The any function is a predicate (a function that returns True or False) that takes an iterable and returns True if any one element of that iterable is True (or have an associated True truth-value, i.e. truthy).

Note: By default custom objects are always truthy:


xxxxxxxxxx
In [67]: class Person:
    ...:     pass
In [68]: p = Person()
In [69]: bool(p)
Out[69]: True

For sequences, len is called internally:


xxxxxxxxxx
In [70]: class MySeq:
    ...:     def __init__(self, n):
    ...:         self.n = n
    ...:         print("init")
    ...:
    ...:     def __len__(self):
    ...:         print("len")
    ...:         return self.n
    ...:
    ...:     def __getitem__(self, s):
    ...:         print("getitem")
    ...:         pass
    ...:
In [71]: my_seq = MySeq(0)
init
In [72]: bool(my_seq)
len
Out[72]: False
In [73]: my_seq = MySeq(10)
init
In [74]: bool(my_seq)
len
Out[74]: True
In [75]: any([0, '', None, 'hello'])
Out[75]: True

All: Here all elements must be true:


xxxxxxxxxx
In [76]: all([1, 'abc', [1, 2], range(5)])
Out[76]: True

Simple example is a function to figure out if all the elements in a list is a Number or not:


xxxxxxxxxx
In [79]: from numbers import Number
In [77]: def is_number(x):
    ...:     return is_instance(x, Number)
In [80]: l = [10, 20, 30, 40]
    ...: all(isinstance(x, Number) for x in l)
Out[80]: True
In [81]: l = [10, 20, 30, 40, 'hello']
    ...: all(isinstance(x, Number) for x in l)
Out[81]: False

Slicing Iterables

We can slice directly using this format: list[slice_start:slice_end] or we can define slice object and pass it to list:


xxxxxxxxxx
In [83]: l = [1, 2, 3, 4, 5]
In [84]: l[0:2]
Out[84]: [1, 2]
In [85]: s = slice(0, 2)
In [86]: l[s]
Out[86]: [1, 2]

This doesnot work with iterables that are not of sequence types:


xxxxxxxxxx
In [87]: import math
    ...:
    ...: def factorials(n):
    ...:     for i in range(n):
    ...:         yield math.factorial(i)
    ...:
In [88]: facts = factorials(100)
In [89]: facts[0:2]
TypeError: 'generator' object is not subscriptable

But we write a function to implement this:


xxxxxxxxxx
In [90]: def slice_(iterable, start, stop):
    ...:     for _ in range(0, start):
    ...:         next(iterable)
    ...:
    ...:     for _ in range(start, stop):
    ...:         yield(next(iterable))
    ...:
In [91]: list(slice_(factorials(100), 1, 5))
Out[91]: [1, 2, 6, 24]

There is already a inbuilt function to do this:


xxxxxxxxxx
In [92]: from itertools import islice
In [93]: islice(factorials(10), 0, 3)
Out[93]: <itertools.islice at 0x1089d5220>
In [94]: list(islice(factorials(10), 0, 3))
Out[94]: [1, 1, 2]

This becomes very useful for infinite iterators:


xxxxxxxxxx
In [95]: def factorials():
    ...:     index = 0
    ...:     while True:
    ...:         print(f'yielding factorial({index})...')
    ...:         yield math.factorial(index)
    ...:         index += 1
    ...:
In [96]: list(islice(factorials(), 3))
yielding factorial(0)...
yielding factorial(1)...
yielding factorial(2)...
Out[96]: [1, 1, 2]

Note: islice is using yield to get next value.
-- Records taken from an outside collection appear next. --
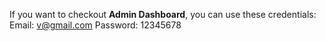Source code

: If you want to checkout **Admin Dashboard**, you can use these credentials:
  Email: v@gmail.com
  Password: 12345678
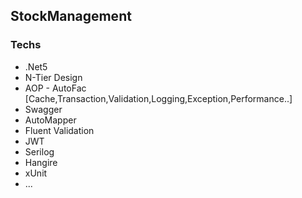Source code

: 
## StockManagement

### Techs
- .Net5
- N-Tier Design
- AOP - AutoFac  [Cache,Transaction,Validation,Logging,Exception,Performance..]
- Swagger
-	AutoMapper
- Fluent Validation
- JWT
- Serilog
- Hangire
- xUnit
- ...

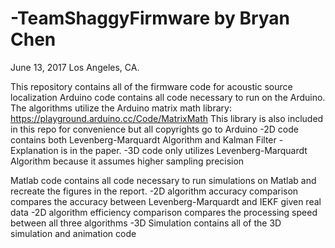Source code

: # -TeamShaggyFirmware by Bryan Chen
June 13, 2017 Los Angeles, CA.

This repository contains all of the firmware code for acoustic source localization
Arduino code contains all code necessary to run on the Arduino. 
The algorithms utilize the Arduino matrix math library: https://playground.arduino.cc/Code/MatrixMath
This library is also included in this repo for convenience but all copyrights go to Arduino
-2D code contains both Levenberg-Marquardt Algorithm and Kalman Filter - Explanation is in the paper.
-3D code only utilizes Levenberg-Marquardt Algorithm because it assumes higher sampling precision

Matlab code contains all code necessary to run simulations on Matlab and recreate the figures in the report.
-2D algorithm accuracy comparison compares the accuracy between Levenberg-Marquardt and IEKF given real data
-2D algorithm efficiency comparison compares the processing speed between all three algorithms
-3D Simulation contains all of the 3D simulation and animation code

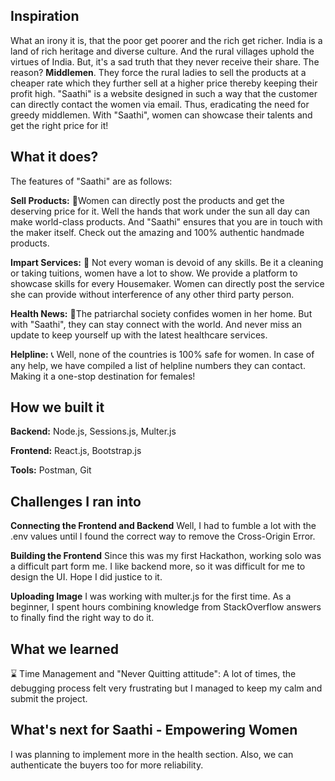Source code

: ## Inspiration

What an irony it is, that the poor get poorer and the rich get richer. India is a land of rich heritage and diverse culture. And the rural villages uphold the virtues of India. But, it's a sad truth that they never receive their share. The reason? **Middlemen**. They force the rural ladies to sell the products at a cheaper rate which they further sell at a higher price thereby keeping their profit high. "Saathi" is a website designed in such a way that the customer can directly contact the women via email. Thus, eradicating the need for greedy middlemen. With "Saathi", women can showcase their talents and get the right price for it!

## What it does?

 The features of "Saathi" are as follows:

**Sell Products:**  💃Women can directly post the products and get the deserving price for it. Well the hands that work under the sun all day can make world-class products. And "Saathi" ensures that you are in touch with the maker itself. Check out the amazing and 100% authentic handmade products.

**Impart Services:** 📘 Not every woman is devoid of any skills. Be it a cleaning or taking tuitions, women have a lot to show. We provide a platform to showcase skills for every Housemaker. Women can directly post the service she can provide without interference of any other third party person.

**Health News:** 🤒The patriarchal society confides women in her home. But with "Saathi", they can stay connect with the world. And never miss an update to keep yourself up with the latest healthcare services.

**Helpline:**  📞 Well, none of the countries is 100% safe for women. In case of any help, we have compiled a list of helpline numbers they can contact. Making it a one-stop destination for females!

## How we built it

**Backend:** Node.js, Sessions.js, Multer.js

**Frontend:** React.js, Bootstrap.js

**Tools:** Postman, Git 

## Challenges I ran into

**Connecting the Frontend and Backend** Well, I had to fumble a lot with the .env values until I found the correct way to remove the Cross-Origin Error.

**Building the Frontend** Since this was my first Hackathon, working solo was a difficult part form me. I like backend more, so it was difficult for me to design the UI. Hope I did justice to it.

**Uploading Image** I was working with multer.js for the first time. As a beginner, I spent hours combining knowledge from StackOverflow answers to finally find the right way to do it.

## What we learned

⌛️ Time Management and "Never Quitting attitude": A lot of times, the debugging process felt very frustrating but I managed to keep my calm and submit the project.

## What's next for Saathi - Empowering Women

I was planning to implement more in the health section. Also, we can authenticate the buyers too for more reliability.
So it does consume the generator and hence is exhaustive:


xxxxxxxxxx
In [98]: f = factorials()
In [99]: list(islice(f, 3))
yielding factorial(0)...
yielding factorial(1)...
yielding factorial(2)...
Out[99]: [1, 1, 2]
In [100]: list(islice(f, 3))
yielding factorial(3)...
yielding factorial(4)...
yielding factorial(5)...
Out[100]: [6, 24, 120]

Selecting and Filtering Iterators

filter function is also a lazy function:


xxxxxxxxxx
In [101]: def is_odd(x):
     ...:     return x % 2 == 1
     ...:
In [102]: def gen_cubes(n):
     ...:     for i in range(n):
     ...:         print(f'yielding {i}')
     ...:         yield i**3
     ...:
In [103]: list(filter(is_odd, gen_cubes(5)))
yielding 0
yielding 1
yielding 2
yielding 3
yielding 4
Out[103]: [1, 27]

There is another method called filterfalse which does the opposite of the predicate function:


xxxxxxxxxx
In [104]: from itertools import filterfalse
In [105]: evens = filterfalse(is_odd, gen_cubes(5))
In [106]: list(evens)
yielding 0
yielding 1
yielding 2
yielding 3
yielding 4
Out[106]: [0, 8, 64]

takewhile: Like filter, only difference is that it stops taking value once the predicate fails:


xxxxxxxxxx
In [107]: from math import sin, pi
     ...:
     ...: def sine_wave(n):
     ...:     start = 0
     ...:     max_ = 2 * pi
     ...:     step = (max_ - start) / (n-1)
     ...:     for _ in range(n):
     ...:         yield round(sin(start), 2)
     ...:         start += step
     ...:
In [108]: list(filter(lambda x: 0 <= x <= 0.9, sine_wave(15)))
Out[108]: [0.0, 0.43, 0.78, 0.78, 0.43, 0.0, -0.0]
In [109]: from itertools import takewhile
In [110]: list(takewhile(lambda x: 0 <= x <= 0.9, sine_wave(15)))
Out[110]: [0.0, 0.43, 0.78]

dropwhile: Starts the iteration once the predicate becomes false


xxxxxxxxxx
In [111]: from itertools import dropwhile
In [112]: l = [1, 3, 5, 2, 1]
In [113]: list(dropwhile(lambda x: x < 5, l))
Out[113]: [5, 2, 1]

compress: A filter that takes two iterables, one is data and other is selector (of different length) and outputs values that matches the index of truth values of selector:


xxxxxxxxxx
In [114]: data = ['a', 'b', 'c', 'd', 'e']
     ...: selectors = [True, False, 1, 0]
In [115]: list(zip(data, selectors))
Out[115]: [('a', True), ('b', False), ('c', 1), ('d', 0)]
In [116]: [item for item, truth_value in zip(data, selectors) if truth_value]
Out[116]: ['a', 'c']
# Compress method does the same thing, but does it lazily
In [117]: from itertools import compress
In [118]: list(compress(data, selectors))
Out[118]: ['a', 'c']

Infinite Iterators

There are three functions in itertools module that generate infinite iterators:


xxxxxxxxxx
from itertools import (
    count,
    cycle,
    repeat, 
    islice)

count : just like range method, but can also take float as argument


xxxxxxxxxx
In [2]: g = count(10.5, 0.5)
In [3]: list(islice(g, 5))
Out[3]: [10.5, 11.0, 11.5, 12.0, 12.5]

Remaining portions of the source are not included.